EXERCISE DIRECTIONS: Every line of the data should be written out exactly, with the pictures left out.

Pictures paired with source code
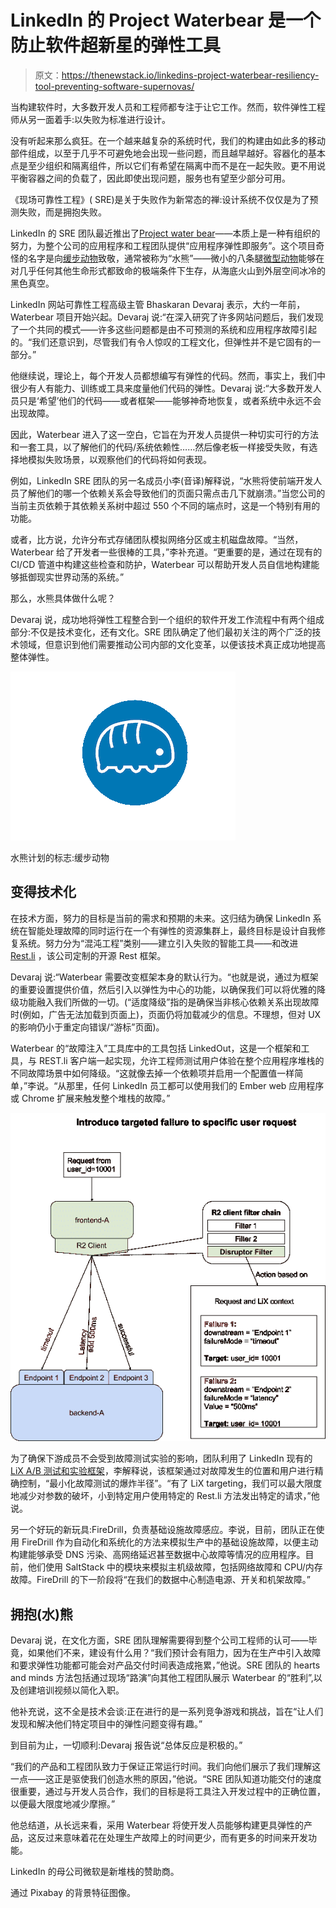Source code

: # LinkedIn 的 Project Waterbear 是一个防止软件超新星的弹性工具

> 原文：<https://thenewstack.io/linkedins-project-waterbear-resiliency-tool-preventing-software-supernovas/>

当构建软件时，大多数开发人员和工程师都专注于让它工作。然而，软件弹性工程师从另一面着手:以失败为标准进行设计。

没有听起来那么疯狂。在一个越来越复杂的系统时代，我们的构建由如此多的移动部件组成，以至于几乎不可避免地会出现一些问题，而且越早越好。容器化的基本点是至少组织和隔离组件，所以它们有希望在隔离中而不是在一起失败。更不用说平衡容器之间的负载了，因此即使出现问题，服务也有望至少部分可用。

《现场可靠性工程》( SRE)是关于失败作为新常态的禅:设计系统不仅仅是为了预测失败，而是拥抱失败。

LinkedIn 的 SRE 团队最近推出了[Project water bear](https://engineering.linkedin.com/blog/2017/11/resilience-engineering-at-linkedin-with-project-waterbear)——本质上是一种有组织的努力，为整个公司的应用程序和工程团队提供“应用程序弹性即服务”。这个项目奇怪的名字是向[缓步动物](https://en.wikipedia.org/wiki/Tardigrade)致敬，通常被称为“水熊”——微小的八条腿[微型动物](https://en.wikipedia.org/wiki/Micro-animal)能够在对几乎任何其他生命形式都致命的极端条件下生存，从海底火山到外层空间冰冷的黑色真空。

LinkedIn 网站可靠性工程高级主管 Bhaskaran Devaraj 表示，大约一年前，Waterbear 项目开始兴起。Devaraj 说:“在深入研究了许多网站问题后，我们发现了一个共同的模式——许多这些问题都是由不可预测的系统和应用程序故障引起的。“我们还意识到，尽管我们有令人惊叹的工程文化，但弹性并不是它固有的一部分。”

他继续说，理论上，每个开发人员都想编写有弹性的代码。然而，事实上，我们中很少有人有能力、训练或工具来度量他们代码的弹性。Devaraj 说:“大多数开发人员只是‘希望’他们的代码——或者框架——能够神奇地恢复，或者系统中永远不会出现故障。

因此，Waterbear 进入了这一空白，它旨在为开发人员提供一种切实可行的方法和一套工具，以了解他们的代码/系统依赖性……然后像老板一样接受失败，有选择地模拟失败场景，以观察他们的代码将如何表现。

例如，LinkedIn SRE 团队的另一名成员小李(音译)解释说，“水熊将使前端开发人员了解他们的哪一个依赖关系会导致他们的页面只需点击几下就崩溃。”当您公司的当前主页依赖于其依赖关系树中超过 550 个不同的端点时，这是一个特别有用的功能。

或者，比方说，允许分布式存储团队模拟网络分区或主机磁盘故障。“当然，Waterbear 给了开发者一些很棒的工具，”李补充道。“更重要的是，通过在现有的 CI/CD 管道中构建这些检查和防护，Waterbear 可以帮助开发人员自信地构建能够抵御现实世界动荡的系统。”

那么，水熊具体做什么呢？

Devaraj 说，成功地将弹性工程整合到一个组织的软件开发工作流程中有两个组成部分:不仅是技术变化，还有文化。SRE 团队确定了他们最初关注的两个广泛的技术领域，但意识到他们需要推动公司内部的文化变革，以便该技术真正成功地提高整体弹性。

[![](img/debfd685cccda28319a09af9e3f87451.png)](https://storage.googleapis.com/cdn.thenewstack.io/media/2017/11/104a17f5-waterbear-icon.png)

水熊计划的标志:缓步动物

## 变得技术化

在技术方面，努力的目标是当前的需求和预期的未来。这归结为确保 LinkedIn 系统在智能处理故障的同时运行在一个有弹性的资源集群上，最终目标是设计自我修复系统。努力分为“混沌工程”类别——建立引入失败的智能工具——和改进 [Rest.li](https://github.com/linkedin/rest.li) ，该公司定制的开源 Rest 框架。

Devaraj 说:“Waterbear 需要改变框架本身的默认行为。“也就是说，通过为框架的重要设置提供价值，然后引入以弹性为中心的功能，以确保我们可以将优雅的降级功能融入我们所做的一切。(“适度降级”指的是确保当非核心依赖关系出现故障时(例如，广告无法加载到页面上)，页面仍将加载减少的信息。不理想，但对 UX 的影响仍小于重定向错误/“游标”页面)。

Waterbear 的“故障注入”工具库中的工具包括 LinkedOut，这是一个框架和工具，与 REST.li 客户端一起实现，允许工程师测试用户体验在整个应用程序堆栈的不同故障场景中如何降级。“这就像去掉一个依赖项并启用一个配置值一样简单，”李说。“从那里，任何 LinkedIn 员工都可以使用我们的 Ember web 应用程序或 Chrome 扩展来触发整个堆栈的故障。”

[![](img/aefbae840661ff6b7b78f3f1b5720889.png)](https://storage.googleapis.com/cdn.thenewstack.io/media/2017/11/b40bf184-waterbear-call-graph.png)

为了确保下游成员不会受到故障测试实验的影响，团队利用了 LinkedIn 现有的 [LiX A/B 测试和实验框架](https://engineering.linkedin.com/testing/quality-control-linkedins-testing-methodology)，李解释说，该框架通过对故障发生的位置和用户进行精确控制，“最小化故障测试的爆炸半径”。“有了 LiX targeting，我们可以最大限度地减少对参数的破坏，小到特定用户使用特定的 Rest.li 方法发出特定的请求，”他说。

另一个好玩的新玩具:FireDrill，负责基础设施故障感应。李说，目前，团队正在使用 FireDrill 作为自动化和系统化的方法来模拟生产中的基础设施故障，以便主动构建能够承受 DNS 污染、高网络延迟甚至数据中心故障等情况的应用程序。目前，他们使用 SaltStack 中的模块来模拟主机级故障，包括网络故障和 CPU/内存故障。FireDrill 的下一阶段将“在我们的数据中心制造电源、开关和机架故障。”

## 拥抱(水)熊

Devaraj 说，在文化方面，SRE 团队理解需要得到整个公司工程师的认可——毕竟，如果他们不来，建设有什么用？“我们预计会有阻力，因为在生产中引入故障和要求弹性功能都可能会对产品交付时间表造成拖累，”他说。SRE 团队的 hearts and minds 方法包括通过现场“路演”向其他工程团队展示 Waterbear 的“胜利”,以及创建培训视频以简化入职。

他补充说，这不全是技术会谈:正在进行的是一系列竞争游戏和挑战，旨在“让人们发现和解决他们特定项目中的弹性问题变得有趣。”

到目前为止，一切顺利:Devaraj 报告说“总体反应是积极的。”

“我们的产品和工程团队致力于保证正常运行时间。我们向他们展示了我们理解这一点——这正是驱使我们创造水熊的原因，”他说。“SRE 团队知道功能交付的速度很重要，通过与开发人员合作，我们的目标是将工具注入开发过程中的正确位置，以便最大限度地减少摩擦。”

他总结道，从长远来看，采用 Waterbear 将使开发人员能够构建更具弹性的产品，这反过来意味着花在处理生产故障上的时间更少，而有更多的时间来开发功能。

LinkedIn 的母公司微软是新堆栈的赞助商。

通过 Pixabay 的背景特征图像。

<svg xmlns:xlink="http://www.w3.org/1999/xlink" viewBox="0 0 68 31" version="1.1"><title>Group</title> <desc>Created with Sketch.</desc></svg>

TASK ANSWER:
Source code

: # LinkedIn 的 Project Waterbear 是一个防止软件超新星的弹性工具

> 原文：<https://thenewstack.io/linkedins-project-waterbear-resiliency-tool-preventing-software-supernovas/>

当构建软件时，大多数开发人员和工程师都专注于让它工作。然而，软件弹性工程师从另一面着手:以失败为标准进行设计。

没有听起来那么疯狂。在一个越来越复杂的系统时代，我们的构建由如此多的移动部件组成，以至于几乎不可避免地会出现一些问题，而且越早越好。容器化的基本点是至少组织和隔离组件，所以它们有希望在隔离中而不是在一起失败。更不用说平衡容器之间的负载了，因此即使出现问题，服务也有望至少部分可用。

《现场可靠性工程》( SRE)是关于失败作为新常态的禅:设计系统不仅仅是为了预测失败，而是拥抱失败。

LinkedIn 的 SRE 团队最近推出了[Project water bear](https://engineering.linkedin.com/blog/2017/11/resilience-engineering-at-linkedin-with-project-waterbear)——本质上是一种有组织的努力，为整个公司的应用程序和工程团队提供“应用程序弹性即服务”。这个项目奇怪的名字是向[缓步动物](https://en.wikipedia.org/wiki/Tardigrade)致敬，通常被称为“水熊”——微小的八条腿[微型动物](https://en.wikipedia.org/wiki/Micro-animal)能够在对几乎任何其他生命形式都致命的极端条件下生存，从海底火山到外层空间冰冷的黑色真空。

LinkedIn 网站可靠性工程高级主管 Bhaskaran Devaraj 表示，大约一年前，Waterbear 项目开始兴起。Devaraj 说:“在深入研究了许多网站问题后，我们发现了一个共同的模式——许多这些问题都是由不可预测的系统和应用程序故障引起的。“我们还意识到，尽管我们有令人惊叹的工程文化，但弹性并不是它固有的一部分。”

他继续说，理论上，每个开发人员都想编写有弹性的代码。然而，事实上，我们中很少有人有能力、训练或工具来度量他们代码的弹性。Devaraj 说:“大多数开发人员只是‘希望’他们的代码——或者框架——能够神奇地恢复，或者系统中永远不会出现故障。

因此，Waterbear 进入了这一空白，它旨在为开发人员提供一种切实可行的方法和一套工具，以了解他们的代码/系统依赖性……然后像老板一样接受失败，有选择地模拟失败场景，以观察他们的代码将如何表现。

例如，LinkedIn SRE 团队的另一名成员小李(音译)解释说，“水熊将使前端开发人员了解他们的哪一个依赖关系会导致他们的页面只需点击几下就崩溃。”当您公司的当前主页依赖于其依赖关系树中超过 550 个不同的端点时，这是一个特别有用的功能。

或者，比方说，允许分布式存储团队模拟网络分区或主机磁盘故障。“当然，Waterbear 给了开发者一些很棒的工具，”李补充道。“更重要的是，通过在现有的 CI/CD 管道中构建这些检查和防护，Waterbear 可以帮助开发人员自信地构建能够抵御现实世界动荡的系统。”

那么，水熊具体做什么呢？

Devaraj 说，成功地将弹性工程整合到一个组织的软件开发工作流程中有两个组成部分:不仅是技术变化，还有文化。SRE 团队确定了他们最初关注的两个广泛的技术领域，但意识到他们需要推动公司内部的文化变革，以便该技术真正成功地提高整体弹性。

[![](img/debfd685cccda28319a09af9e3f87451.png)](https://storage.googleapis.com/cdn.thenewstack.io/media/2017/11/104a17f5-waterbear-icon.png)

水熊计划的标志:缓步动物

## 变得技术化

在技术方面，努力的目标是当前的需求和预期的未来。这归结为确保 LinkedIn 系统在智能处理故障的同时运行在一个有弹性的资源集群上，最终目标是设计自我修复系统。努力分为“混沌工程”类别——建立引入失败的智能工具——和改进 [Rest.li](https://github.com/linkedin/rest.li) ，该公司定制的开源 Rest 框架。

Devaraj 说:“Waterbear 需要改变框架本身的默认行为。“也就是说，通过为框架的重要设置提供价值，然后引入以弹性为中心的功能，以确保我们可以将优雅的降级功能融入我们所做的一切。(“适度降级”指的是确保当非核心依赖关系出现故障时(例如，广告无法加载到页面上)，页面仍将加载减少的信息。不理想，但对 UX 的影响仍小于重定向错误/“游标”页面)。

Waterbear 的“故障注入”工具库中的工具包括 LinkedOut，这是一个框架和工具，与 REST.li 客户端一起实现，允许工程师测试用户体验在整个应用程序堆栈的不同故障场景中如何降级。“这就像去掉一个依赖项并启用一个配置值一样简单，”李说。“从那里，任何 LinkedIn 员工都可以使用我们的 Ember web 应用程序或 Chrome 扩展来触发整个堆栈的故障。”

[![](img/aefbae840661ff6b7b78f3f1b5720889.png)](https://storage.googleapis.com/cdn.thenewstack.io/media/2017/11/b40bf184-waterbear-call-graph.png)

为了确保下游成员不会受到故障测试实验的影响，团队利用了 LinkedIn 现有的 [LiX A/B 测试和实验框架](https://engineering.linkedin.com/testing/quality-control-linkedins-testing-methodology)，李解释说，该框架通过对故障发生的位置和用户进行精确控制，“最小化故障测试的爆炸半径”。“有了 LiX targeting，我们可以最大限度地减少对参数的破坏，小到特定用户使用特定的 Rest.li 方法发出特定的请求，”他说。

另一个好玩的新玩具:FireDrill，负责基础设施故障感应。李说，目前，团队正在使用 FireDrill 作为自动化和系统化的方法来模拟生产中的基础设施故障，以便主动构建能够承受 DNS 污染、高网络延迟甚至数据中心故障等情况的应用程序。目前，他们使用 SaltStack 中的模块来模拟主机级故障，包括网络故障和 CPU/内存故障。FireDrill 的下一阶段将“在我们的数据中心制造电源、开关和机架故障。”

## 拥抱(水)熊

Devaraj 说，在文化方面，SRE 团队理解需要得到整个公司工程师的认可——毕竟，如果他们不来，建设有什么用？“我们预计会有阻力，因为在生产中引入故障和要求弹性功能都可能会对产品交付时间表造成拖累，”他说。SRE 团队的 hearts and minds 方法包括通过现场“路演”向其他工程团队展示 Waterbear 的“胜利”,以及创建培训视频以简化入职。

他补充说，这不全是技术会谈:正在进行的是一系列竞争游戏和挑战，旨在“让人们发现和解决他们特定项目中的弹性问题变得有趣。”

到目前为止，一切顺利:Devaraj 报告说“总体反应是积极的。”

“我们的产品和工程团队致力于保证正常运行时间。我们向他们展示了我们理解这一点——这正是驱使我们创造水熊的原因，”他说。“SRE 团队知道功能交付的速度很重要，通过与开发人员合作，我们的目标是将工具注入开发过程中的正确位置，以便最大限度地减少摩擦。”

他总结道，从长远来看，采用 Waterbear 将使开发人员能够构建更具弹性的产品，这反过来意味着花在处理生产故障上的时间更少，而有更多的时间来开发功能。

LinkedIn 的母公司微软是新堆栈的赞助商。

通过 Pixabay 的背景特征图像。

<svg xmlns:xlink="http://www.w3.org/1999/xlink" viewBox="0 0 68 31" version="1.1"><title>Group</title> <desc>Created with Sketch.</desc></svg>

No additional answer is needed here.